34

I am trying to write a list comprehension statement that will only add an item if it's not currently contained in the list. Is there a way to check the current items in the list that is currently being constructed? Here is a brief example:

Input

{
    "Stefan" : ["running", "engineering", "dancing"],
    "Bob" : ["dancing", "art", "theatre"],
    "Julia" : ["running", "music", "art"]
}

Output

["running", "engineering", "dancing", "art", "theatre", "music"]

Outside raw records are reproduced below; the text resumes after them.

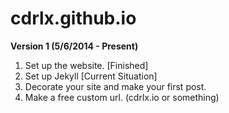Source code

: cdrlx.github.io
===============

**Version 1 (5/6/2014 - Present)**
<ol>
<li>Set up the website. [Finished]</li>
<li>Set up Jekyll [Current Situation]</li>
<li>Decorate your site and make your first post.</li>
<li>Make a free custom url. (cdrlx.io or something)</li>
</ol>

    
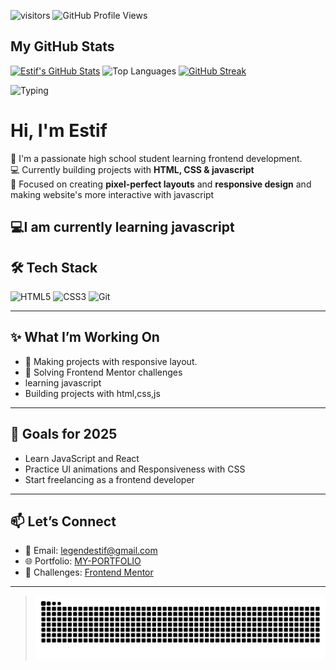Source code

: ![visitors](https://visitor-badge.laobi.icu/badge?page_id=code-Estif.github-profile)
![GitHub Profile Views](https://komarev.com/ghpvc/?username=code-Estif)

## My GitHub Stats

[![Estif's GitHub Stats](https://github-readme-stats.vercel.app/api?username=code-Estif&show_icons=true&theme=tokyonight&cache_seconds=86400)](https://github.com/code-Estif)
![Top Languages](https://github-readme-stats.vercel.app/api/top-langs/?username=code-Estif&theme=radical&langs_count=5&card_width=48%)
[![GitHub Streak](https://streak-stats.demolab.com/?user=code-Estif)](https://git.io/streak-stats)


![Typing](https://readme-typing-svg.herokuapp.com?font=Fira+Code&size=22&pause=1000&color=00F7FF&center=true&vCenter=true&width=500&lines=Hi+I'm+ESTIF+Frontend+Developer;HTML+%26+CSS+Lover;Learning...)

#  Hi, I'm Estif  

🎨 I'm a passionate high school student learning frontend development.  
💻 Currently building projects with **HTML, CSS & javascript**  
📱 Focused on creating **pixel-perfect layouts** and **responsive design** and making website's more interactive with javascript

💻I am currently learning javascript 
---

## 🛠️ Tech Stack

![HTML5](https://img.shields.io/badge/-HTML5-E34F26?style=flat&logo=html5&logoColor=white)
![CSS3](https://img.shields.io/badge/-CSS3-1572B6?style=flat&logo=css3)
![Git](https://img.shields.io/badge/-Git-F05032?style=flat&logo=git&logoColor=white)

---

## ✨ What I’m Working On

- 📱 Making projects with responsive layout.
- 🧪 Solving Frontend Mentor challenges
- learning javascript   
- Building projects with html,css,js 

---

## 🌱 Goals for 2025

- Learn JavaScript and React 
- Practice UI animations and Responsiveness with CSS  
- Start freelancing as a frontend developer  

---

## 📫 Let’s Connect

- 💌 Email: legendestif@gmail.com 
- 🌐 Portfolio: [MY-PORTFOLIO](https://code-estif.github.io/my-portfolio/)
- 🧠 Challenges: [Frontend Mentor](https://www.frontendmentor.io/profile/code-Estif)

---

> ![GitHub Snake](https://github.com/code-Estif/code-Estif/blob/output/github-snake.svg)
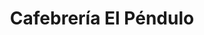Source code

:---
title: "Cafebrería El Péndulo"
url: /ciudad-de-mexico/cafebreria-el-pendulo-nuevo-leon/
shop: libros
---
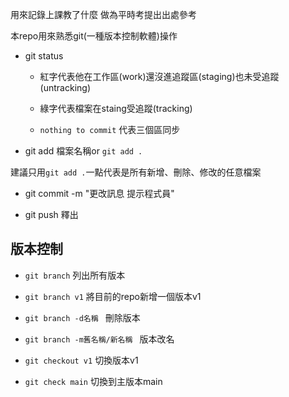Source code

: 用來記錄上課教了什麼 做為平時考提出出處參考

本repo用來熟悉git(一種版本控制軟體)操作

- git status

  - 紅字代表他在工作區(work)還沒進追蹤區(staging)也未受追蹤(untracking)

  - 綠字代表檔案在staing受追蹤(tracking)

  - `nothing to commit` 代表三個區同步

- git add 檔案名稱or `git add .`

 建議只用`git add .`一點代表是所有新增、刪除、修改的任意檔案


- git commit -m "更改訊息 提示程式員"

- git push 釋出

## 版本控制

- `git branch` 列出所有版本

- `git branch v1` 將目前的repo新增一個版本v1

- `git branch -d名稱 ` 刪除版本

- `git branch -m舊名稱/新名稱 ` 版本改名

- `git checkout v1` 切換版本v1

- `git check main` 切換到主版本main
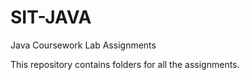 # SIT-JAVA
Java Coursework Lab Assignments

This repository contains folders for all the assignments.
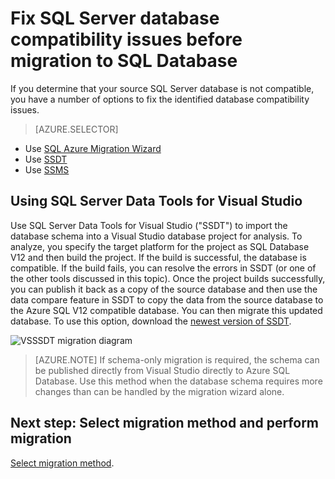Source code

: <properties
   pageTitle="Fix SQL Server database compatibility issues before migration to SQL Database"
   description="Windows Azure SQL Database, database migration, compatibility, SQL Azure Migration Wizard, SSDT"
   services="sql-database"
   documentationCenter=""
   authors="carlrabeler"
   manager="jeffreyg"
   editor=""/>

<tags
	ms.service="sql-database"
	ms.date="12/17/2015"
	wacn.date=""/>

# Fix SQL Server database compatibility issues before migration to SQL Database

If you determine that your source SQL Server database is not compatible, you have a number of options to fix the  identified database compatibility issues.

> [AZURE.SELECTOR]
- Use [SQL Azure Migration Wizard](/documentation/articles/sql-database-cloud-migrate-fix-compatibility-issues)
- Use [SSDT](/documentation/articles/sql-database-cloud-migrate-fix-compatibility-issues-ssdt)
- Use [SSMS](/documentation/articles/sql-database-cloud-migrate-fix-compatibility-issues-SSMS)

## Using SQL Server Data Tools for Visual Studio

Use SQL Server Data Tools for Visual Studio ("SSDT") to import the database schema into a Visual Studio database project for analysis. To analyze, you specify the target platform for the project as SQL Database V12 and then build the project. If the build is successful, the database is compatible. If the build fails, you can resolve the errors in SSDT (or one of the other tools discussed in this topic). Once the project builds successfully, you can publish it back as a copy of the source database and then use the data compare feature in SSDT to copy the data from the source database to the Azure SQL V12 compatible database. You can then migrate this updated database. To use this option, download the [newest version of SSDT](https://msdn.microsoft.com/zh-cn/library/mt204009.aspx).

  ![VSSSDT migration diagram](./media/sql-database-cloud-migrate/03VSSSDTDiagram.png)

  > [AZURE.NOTE] If schema-only migration is required, the schema can be published directly from Visual Studio directly to Azure SQL Database. Use this method when the database schema requires more changes than can be handled by the migration wizard alone.

## Next step: Select migration method and perform migration

[Select migration method](/documentation/articles/sql-database-cloud-migrate/#migrate-a-compatible-sql-server-database-to-sql-database).
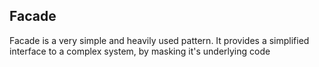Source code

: ## Facade
Facade is a very simple and heavily used pattern.
It provides a simplified interface to a complex system, by masking it's underlying code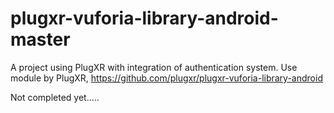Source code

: # plugxr-vuforia-library-android-master
A project using PlugXR with integration of authentication system.
Use module by PlugXR, https://github.com/plugxr/plugxr-vuforia-library-android
 
 Not completed yet..... 
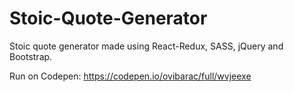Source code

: # Stoic-Quote-Generator
Stoic quote generator made using React-Redux, SASS, jQuery and Bootstrap.

Run on Codepen: https://codepen.io/ovibarac/full/wvjeexe
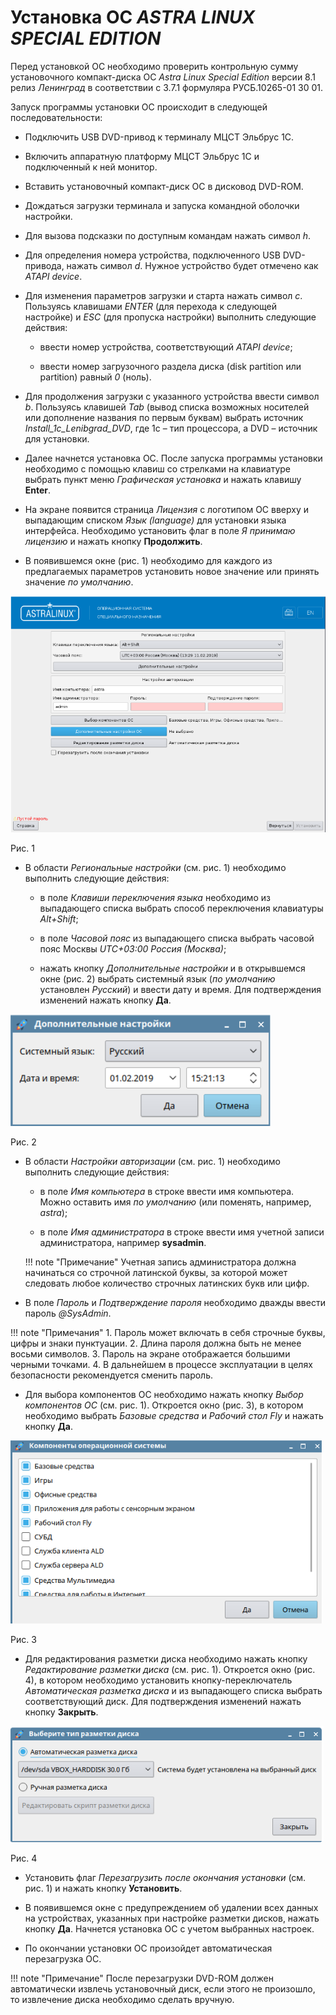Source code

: # Установка ОС *ASTRA LINUX SPECIAL EDITION*

Перед установкой ОС необходимо проверить контрольную сумму установочного 
компакт-диска ОС *Astra Linux Special Edition* версии 8.1 релиз *Ленинград* в соответствии с 3.7.1 формуляра 
РУСБ.10265-01 30 01.

Запуск программы установки ОС происходит в следующей последовательности:

- Подключить USB DVD-привод к терминалу МЦСТ Эльбрус 1С.

- Включить аппаратную платформу МЦСТ Эльбрус 1С и подключенный к ней монитор.

- Вставить установочный компакт-диск ОС в дисковод DVD-ROM.

- Дождаться загрузки терминала и запуска командной оболочки настройки.

- Для вызова подсказки по доступным командам нажать символ *h*.

- Для определения номера устройства, подключенного USB DVD-привода, нажать символ *d*. 
Нужное устройство будет отмечено как *ATAPI device*.

- Для изменения параметров загрузки и старта нажать символ *c*. 
Пользуясь клавишами *ENTER* (для перехода к следующей настройке) и *ESC* (для пропуска настройки) 
выполнить следующие действия:

   - ввести номер устройства, соответствующий *ATAPI device*;

   - ввести номер загрузочного раздела диска (disk partition или partition) равный *0* (ноль).

- Для продолжения загрузки с указанного устройства ввести символ *b*. Пользуясь клавишей *Tab* 
(вывод списка возможных носителей или дополнение названия по первым буквам) выбрать 
источник *Install_1c_Lenibgrad_DVD*, где 1с – тип процессора, а DVD – источник для установки.

- Далее начнется установка ОС. После запуска программы установки необходимо с помощью клавиш со стрелками на 
клавиатуре выбрать пункт меню *Графическая установка* и нажать клавишу **Enter**.

- На экране появится страница *Лицензия* с логотипом ОС вверху и выпадающим списком 
*Язык (language)* для установки языка интерфейса. Необходимо установить флаг в 
поле *Я принимаю лицензию* и нажать кнопку **Продолжить**.

- В появившемся окне (рис. 1) необходимо для каждого из предлагаемых параметров 
установить новое значение или принять значение *по умолчанию*.
 
![Рис. 1](../../../_assets/applications2/pic1.png)

Рис. 1

- В области *Региональные настройки* (см. рис. 1) необходимо выполнить следующие действия:

     - в поле *Клавиши переключения языка* необходимо из выпадающего списка выбрать 
       способ переключения клавиатуры *Alt+Shift*;

     - в поле *Часовой пояс* из выпадающего списка выбрать часовой пояс Москвы *UTC+03:00 Россия (Москва)*;

     - нажать кнопку *Дополнительные настройки* и в открывшемся окне (рис. 2) выбрать системный 
   язык (*по умолчанию* установлен *Русский*) и ввести дату и время. 
   Для подтверждения изменений нажать кнопку **Да**.


![Рис. 2](../../../_assets/applications2/pic2.png)

Рис. 2


- В области *Настройки авторизации* (см. рис. 1) необходимо выполнить следующие действия:

     - в поле *Имя компьютера* в строке ввести имя компьютера. Можно оставить 
       имя *по умолчанию* (или поменять, например, *astra*);

     - в поле *Имя администратора* в строке ввести имя учетной записи 
       администратора, например **sysadmin**. 

     !!! note "Примечание" 
         Учетная запись администратора должна начинаться со строчной латинской 
         буквы, за которой может следовать любое количество строчных латинских букв или цифр.

- В поле *Пароль* и *Подтверждение пароля* необходимо дважды ввести пароль *@SysAdmin*.

!!! note "Примечания"
    1. Пароль может включать в себя строчные буквы, цифры и знаки пунктуации.
    2. Длина пароля должна быть не менее восьми символов.
    3. Пароль на экране отображается большими черными точками.
    4. В дальнейшем в процессе эксплуатации в целях безопасности рекомендуется сменить пароль.

- Для выбора компонентов ОС необходимо нажать кнопку *Выбор компонентов ОС* (см. рис. 1). 
  Откроется окно (рис. 3), в котором необходимо выбрать *Базовые средства* и *Рабочий стол Fly* 
  и нажать кнопку **Да**.
 
 
![Рис. 3](../../../_assets/applications2/pic3.png)

Рис. 3

- Для редактирования разметки диска необходимо нажать кнопку *Редактирование разметки диска* 
(см. рис. 1). Откроется окно (рис. 4), в котором необходимо установить 
кнопку-переключатель *Автоматическая разметка диска* и из выпадающего списка 
выбрать соответствующий диск. Для подтверждения изменений нажать кнопку **Закрыть**.

![Рис. 4](../../../_assets/applications2/pic4.png)

Рис. 4

- Установить флаг *Перезагрузить после окончания установки* (см. рис. 1) и нажать кнопку **Установить**.

- В появившемся окне с предупреждением об удалении всех данных на устройствах, указанных 
при настройке разметки дисков, нажать кнопку **Да**. Начнется установка ОС с учетом выбранных настроек.

- По окончании установки ОС произойдет автоматическая перезагрузка ОС.

!!! note "Примечание" 
    После перезагрузки DVD-ROM должен автоматически извлечь установочный диск, 
    если этого не произошло, то извлечение диска необходимо сделать вручную.

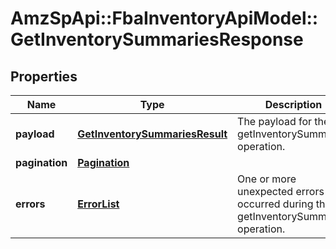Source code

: # AmzSpApi::FbaInventoryApiModel::GetInventorySummariesResponse

## Properties
Name | Type | Description | Notes
------------ | ------------- | ------------- | -------------
**payload** | [**GetInventorySummariesResult**](GetInventorySummariesResult.md) | The payload for the getInventorySummaries operation. | [optional] 
**pagination** | [**Pagination**](Pagination.md) |  | [optional] 
**errors** | [**ErrorList**](ErrorList.md) | One or more unexpected errors occurred during the getInventorySummaries operation. | [optional] 


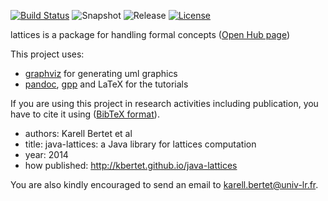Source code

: [![Build Status](https://travis-ci.org/kbertet/java-lattices.png?branch=master)](https://travis-ci.org/kbertet/java-lattices)
![Snapshot](http://img.shields.io/badge/snapshot-2.0.0-orange.svg)
![Release](http://img.shields.io/badge/release-1.0.0-blue.svg)
[![License](http://img.shields.io/badge/license-CeCILL--B-red.svg)]((http://www.cecill.info/licences/Licence_CeCILL-B_V1-en.html))

lattices is a package for handling formal concepts ([Open Hub page](https://www.openhub.net/p/java-lattices))

This project uses:

* [graphviz](http://www.graphviz.org/) for generating uml graphics
* [pandoc](http://johnmacfarlane.net/pandoc/), [gpp](http://en.nothingisreal.com/wiki/GPP/) and LaTeX for the tutorials

If you are using this project in research activities including publication, you have to cite it using ([BibTeX format](cite.bib)). 

* authors: Karell Bertet et al
* title: java-lattices: a Java library for lattices computation
* year: 2014
* how published: http://kbertet.github.io/java-lattices

You are also kindly encouraged to send an email to karell.bertet@univ-lr.fr.
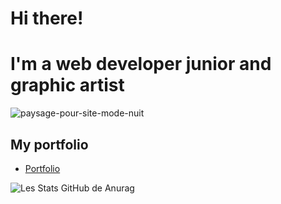 # Hi there! 
# I'm a web developer junior and graphic artist

![paysage-pour-site-mode-nuit](https://user-images.githubusercontent.com/71553460/124590404-62729a00-de5b-11eb-9f9a-2bed77d0abdb.png)


## My portfolio
* [Portfolio](https://magaligarot.github.io/Portfolio/)

![Les Stats GitHub de Anurag](https://github-readme-stats.vercel.app/api?username=magaliGarot&show_icons=true&theme=highcontrast)
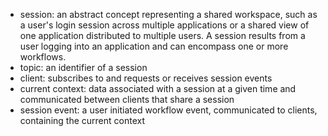 <!-- ### Glossary -->

* session: an abstract concept representing a shared workspace, such as a user's login session across multiple applications or a shared view of one application distributed to multiple users.  A session results from a user logging into an application and can encompass one or more workflows.
* topic: an identifier of a session
* client: subscribes to and requests or receives session events
* current context: data associated with a session at a given time and communicated between clients that share a session
* session event: a user initiated workflow event, communicated to clients, containing the current context
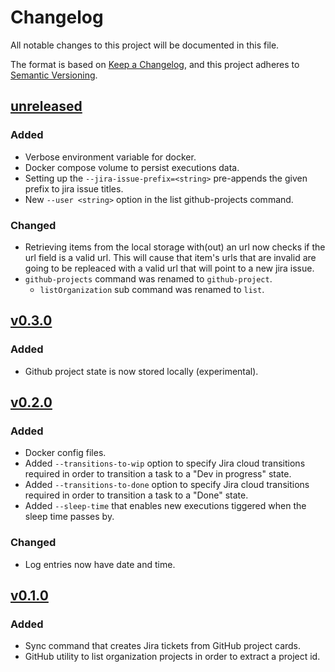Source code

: # Changelog

All notable changes to this project will be documented in this file.

The format is based on [Keep a Changelog](https://keepachangelog.com/en/1.1.0/),
and this project adheres to [Semantic Versioning](https://semver.org/spec/v2.0.0.html).

## [unreleased]
### Added
- Verbose environment variable for docker.
- Docker compose volume to persist executions data.
- Setting up the `--jira-issue-prefix=<string>` pre-appends the given prefix to jira issue titles.
- New `--user <string>` option in the list github-projects command.

### Changed
- Retrieving items from the local storage with(out) an url now checks if the url field is a valid url. This will cause that item's urls that are invalid are going to be repleaced with a valid url that will point to a new jira issue.  
- `github-projects` command was renamed to `github-project`.
  - `listOrganization` sub command was renamed to `list`.

## [v0.3.0]
### Added
- Github project state is now stored locally (experimental).

## [v0.2.0]
### Added
- Docker config files.
- Added `--transitions-to-wip` option to specify Jira cloud transitions required in order to transition a task to a "Dev in progress" state.
- Added `--transitions-to-done` option to specify Jira cloud transitions required in order to transition a task to a "Done" state.
- Added `--sleep-time` that enables new executions tiggered when the sleep time passes by.

### Changed
- Log entries now have date and time.

## [v0.1.0]

### Added
- Sync command that creates Jira tickets from GitHub project cards.
- GitHub utility to list organization projects in order to extract a project id.

[unreleased]: https://github.com/iolave/bun-jira-tickets-from-gh/compare/v0.3.0...staging
[v0.3.0]: https://github.com/iolave/bun-jira-tickets-from-gh/releases/tag/v0.3.0
[v0.2.0]: https://github.com/iolave/bun-jira-tickets-from-gh/releases/tag/v0.2.0
[v0.1.0]: https://github.com/iolave/bun-jira-tickets-from-gh/releases/tag/v0.1.0

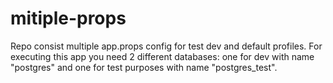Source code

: # mitiple-props
Repo consist multiple app.props config for test dev and default profiles. 
For executing this app you need 2 different databases: one for dev with name "postgres" and one for test purposes with name "postgres_test".



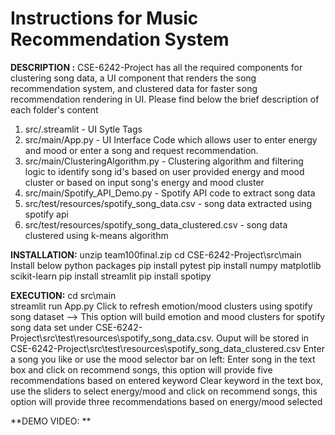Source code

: # Instructions for Music Recommendation System

**DESCRIPTION :**
CSE-6242-Project has all the required components for clustering song data, a UI component that renders the song recommendation system, and clustered data for faster song recommendation rendering in UI. Please find below the brief description of each folder's content
1. src/.streamlit - UI Sytle Tags
2. src/main/App.py - UI Interface Code which allows user to enter energy and mood or enter a song and request recommendation. 
3. src/main/ClusteringAlgorithm.py - Clustering algorithm and filtering logic to identify song id's based on user provided energy and mood    cluster or based on input song's energy and mood cluster
4. src/main/Spotify_API_Demo.py - Spotify API code to extract song data
5. src/test/resources/spotify_song_data.csv - song data extracted using spotify api
6. src/test/resources/spotify_song_data_clustered.csv - song data clustered using k-means algorithm

**INSTALLATION:**
unzip team100final.zip
cd CSE-6242-Project\src\main\
Install below python packages
pip install pytest
pip install numpy matplotlib scikit-learn
pip install streamlit
pip install spotipy

**EXECUTION:**
cd src\main\
streamlit run App.py
Click to refresh emotion/mood clusters using spotify song dataset --> This option will build emotion and mood clusters for spotify song data set under CSE-6242-Project\src\test\resources\spotify_song_data.csv. Ouput will be stored in CSE-6242-Project\src\test\resources\spotify_song_data_clustered.csv
Enter a song you like or use the mood selector bar on left:
Enter song in the text box and click on recommend songs, this option will provide five recommendations based on entered keyword
Clear keyword in the text box, use the sliders to select energy/mood and click on recommend songs, this option will provide three recommendations based on energy/mood selected

**DEMO VIDEO: **

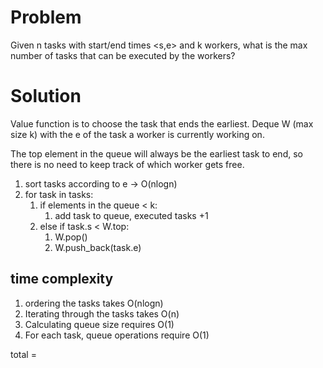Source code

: # Problem
Given n tasks with start/end times <s,e> and k workers, what is the max number of tasks that can be executed  by the workers?

# Solution
Value function is to choose the task that ends the earliest.
Deque W (max size k) with the e of the task a worker is currently working on.

The top element in the queue will always be the earliest task to end, so there is no need to keep track of which worker gets free.

1. sort tasks according to e -> O(nlogn)
2. for task in tasks:
    1. if elements in the queue < k:
        1.  add task to queue, executed tasks +1
    2. else if task.s < W.top:
        1. W.pop()
        2. W.push_back(task.e)

## time complexity
1. ordering the tasks takes O(nlogn)
2. Iterating through the tasks takes O(n)
3. Calculating queue size requires O(1)
4. For each task, queue operations require O(1)

total = 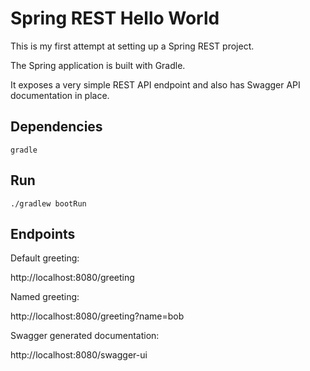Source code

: # Spring REST Hello World

This is my first attempt at setting up a Spring REST project.

The Spring application is built with Gradle.

It exposes a very simple REST API endpoint and also has Swagger API documentation in place.

## Dependencies

`gradle`

## Run

`./gradlew bootRun`

## Endpoints

Default greeting:

http://localhost:8080/greeting

Named greeting:

http://localhost:8080/greeting?name=bob

Swagger generated documentation:

http://localhost:8080/swagger-ui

Code without using a list comprehension

output = []
for name, hobbies in input.items():
    for hobby in hobbies:
        if hobby not in output:
            output.append(hobby)

My Attempt

[hobby for name, hobbies in input.items() for hobby in hobbies if hobby not in ???]
Bhargav Rao
  • 50,140
  • 28
  • 121
  • 140
Stefan Bossbaly
  • 6,682
  • 9
  • 53
  • 82
  • 9
    Consider using a set instead, as it eliminates duplicates for you automatically. – Kevin May 19 '15 at 17:08
  • I could put the output of the list comprehension in the set() constructor but I am wondering if there is a way to do this only using list comprehension – Stefan Bossbaly May 19 '15 at 17:11
  • You could abuse `yield from` in python3.3+ to avoid the double loop: `set([(yield from x) for x in d.values()])`. Note that doing `s=set((yield from x) for x in d.values())` yields *almost* the desired output... it contains an extra `None` that you have to remove so `s.discard(None)`. (I believe there's already a question about this difference in behaviour between gen exps and list-comprehensions). – Bakuriu May 20 '15 at 07:00

8 Answers8

45

You can use set and set comprehension:

{hobby for name, hobbies in input.items() for hobby in hobbies}

As m.wasowski mentioned, we don't use the name here, so we can use item.values() instead:

{hobby for hobbies in input.values() for hobby in hobbies}

If you really need a list as the result, you can do this (but notice that usually you can work with sets without any problem):

list({hobby for hobbies in input.values() for hobby in hobbies})
Community
  • 1
  • 1
geckon
  • 8,316
  • 4
  • 35
  • 59
  • 2
    I suppose there isn't even any reason to convert it back to a list. Most probably the list would be a set in concept anyway. – Thijs van Dien May 19 '15 at 17:19
  • 2
    @ThijsvanDien I only added that because the OP had his output in a list and he might have some special reason why he needs a list. In most cases you're right of course. – geckon May 19 '15 at 17:21
  • 3
    you can use `input.values()` if you don't care about name – m.wasowski May 19 '15 at 18:16
  • @m.wasowski Thanks, you're right. I'll add it to the answer. – geckon May 19 '15 at 18:20
  • Can someone walk through that middle comprehension so I can see how 'hobby' and 'hobbies' get defined? I'm not entirely clear on the order of execution here. Thanks. – RobertoCuba Feb 04 '16 at 06:32
  • @RobertoCuba Well.. The first `hobbies` are defined as the lists of hobbies as present in `input.values()` (i.e. a list of lists of hobbies). Then these lists are iterated by the `for hobby in hobbies` - here `hobbies` is a usage of the `hobbies` defined by `hobbies in input.values()`. The second `hobby` is therefore defined as each hobby in each `hobbies` list (one by one). The first `hobby` is then a usage of such defined hobbies and each such hobby is added to the resulting set. Thus every hobby is in the result once (because it's a set). Is it more clear now? I hope I didn't make it worse. – geckon Feb 05 '16 at 00:41
  • @geckon, can the dual 'for' syntax in comprehension be extended to the case of some function `fun` of `hobby`? `{fun(hobby) for hobbies in input.values() for fun(hobby) in hobbies}`. Running into `SyntaxError` with this approach. And if not, is there an alternative? – alancalvitti Mar 04 '19 at 22:00
  • @alancalvitti `{fun(hobby) for hobbies in input.values() for hobby in hobbies}` should work. – geckon Mar 06 '19 at 10:28
18

As this answer suggests: you can use a uniqueness filter:

def f7(seq):
    seen = set()
    seen_add = seen.add
    return [x for x in seq if not (x in seen or seen_add(x))]

and call with:

>>> f7(hobby for name, hobbies in input.items() for hobby in hobbies)
['running', 'engineering', 'dancing', 'art', 'theatre', 'music']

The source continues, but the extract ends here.